-- EXERCISE DETAILS --
Only one stretch of the data below is needed. Output the lines from the one with "## 一、移动启航卡简介" up to and including the one with "### 2. 流量使用范围", exactly as they stand.

-- Collected data --

____________

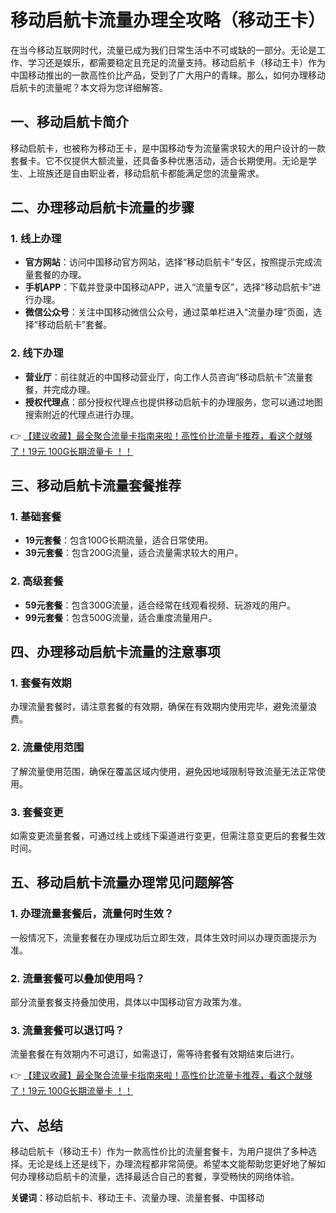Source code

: # 移动启航卡流量办理全攻略（移动王卡）

在当今移动互联网时代，流量已成为我们日常生活中不可或缺的一部分。无论是工作、学习还是娱乐，都需要稳定且充足的流量支持。移动启航卡（移动王卡）作为中国移动推出的一款高性价比产品，受到了广大用户的青睐。那么，如何办理移动启航卡的流量呢？本文将为您详细解答。

## 一、移动启航卡简介

移动启航卡，也被称为移动王卡，是中国移动专为流量需求较大的用户设计的一款套餐卡。它不仅提供大额流量，还具备多种优惠活动，适合长期使用。无论是学生、上班族还是自由职业者，移动启航卡都能满足您的流量需求。

## 二、办理移动启航卡流量的步骤

### 1. 线上办理
- **官方网站**：访问中国移动官方网站，选择“移动启航卡”专区，按照提示完成流量套餐的办理。
- **手机APP**：下载并登录中国移动APP，进入“流量专区”，选择“移动启航卡”进行办理。
- **微信公众号**：关注中国移动微信公众号，通过菜单栏进入“流量办理”页面，选择“移动启航卡”套餐。

### 2. 线下办理
- **营业厅**：前往就近的中国移动营业厅，向工作人员咨询“移动启航卡”流量套餐，并完成办理。
- **授权代理点**：部分授权代理点也提供移动启航卡的办理服务，您可以通过地图搜索附近的代理点进行办理。

👉 [【建议收藏】最全聚合流量卡指南来啦！高性价比流量卡推荐，看这个就够了！19元 100G长期流量卡 ！！](https://bit.ly/Liuliangka)

## 三、移动启航卡流量套餐推荐

### 1. 基础套餐
- **19元套餐**：包含100G长期流量，适合日常使用。
- **39元套餐**：包含200G流量，适合流量需求较大的用户。

### 2. 高级套餐
- **59元套餐**：包含300G流量，适合经常在线观看视频、玩游戏的用户。
- **99元套餐**：包含500G流量，适合重度流量用户。

## 四、办理移动启航卡流量的注意事项

### 1. 套餐有效期
办理流量套餐时，请注意套餐的有效期，确保在有效期内使用完毕，避免流量浪费。

### 2. 流量使用范围
了解流量使用范围，确保在覆盖区域内使用，避免因地域限制导致流量无法正常使用。

### 3. 套餐变更
如需变更流量套餐，可通过线上或线下渠道进行变更，但需注意变更后的套餐生效时间。

## 五、移动启航卡流量办理常见问题解答

### 1. 办理流量套餐后，流量何时生效？
一般情况下，流量套餐在办理成功后立即生效，具体生效时间以办理页面提示为准。

### 2. 流量套餐可以叠加使用吗？
部分流量套餐支持叠加使用，具体以中国移动官方政策为准。

### 3. 流量套餐可以退订吗？
流量套餐在有效期内不可退订，如需退订，需等待套餐有效期结束后进行。

👉 [【建议收藏】最全聚合流量卡指南来啦！高性价比流量卡推荐，看这个就够了！19元 100G长期流量卡 ！！](https://bit.ly/Liuliangka)

## 六、总结

移动启航卡（移动王卡）作为一款高性价比的流量套餐卡，为用户提供了多种选择。无论是线上还是线下，办理流程都非常简便。希望本文能帮助您更好地了解如何办理移动启航卡的流量，选择最适合自己的套餐，享受畅快的网络体验。

**关键词**：移动启航卡、移动王卡、流量办理、流量套餐、中国移动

____________

-- RESPONSE TO THIS EXERCISE --
## 一、移动启航卡简介

移动启航卡，也被称为移动王卡，是中国移动专为流量需求较大的用户设计的一款套餐卡。它不仅提供大额流量，还具备多种优惠活动，适合长期使用。无论是学生、上班族还是自由职业者，移动启航卡都能满足您的流量需求。

## 二、办理移动启航卡流量的步骤

### 1. 线上办理
- **官方网站**：访问中国移动官方网站，选择“移动启航卡”专区，按照提示完成流量套餐的办理。
- **手机APP**：下载并登录中国移动APP，进入“流量专区”，选择“移动启航卡”进行办理。
- **微信公众号**：关注中国移动微信公众号，通过菜单栏进入“流量办理”页面，选择“移动启航卡”套餐。

### 2. 线下办理
- **营业厅**：前往就近的中国移动营业厅，向工作人员咨询“移动启航卡”流量套餐，并完成办理。
- **授权代理点**：部分授权代理点也提供移动启航卡的办理服务，您可以通过地图搜索附近的代理点进行办理。

👉 [【建议收藏】最全聚合流量卡指南来啦！高性价比流量卡推荐，看这个就够了！19元 100G长期流量卡 ！！](https://bit.ly/Liuliangka)

## 三、移动启航卡流量套餐推荐

### 1. 基础套餐
- **19元套餐**：包含100G长期流量，适合日常使用。
- **39元套餐**：包含200G流量，适合流量需求较大的用户。

### 2. 高级套餐
- **59元套餐**：包含300G流量，适合经常在线观看视频、玩游戏的用户。
- **99元套餐**：包含500G流量，适合重度流量用户。

## 四、办理移动启航卡流量的注意事项

### 1. 套餐有效期
办理流量套餐时，请注意套餐的有效期，确保在有效期内使用完毕，避免流量浪费。

### 2. 流量使用范围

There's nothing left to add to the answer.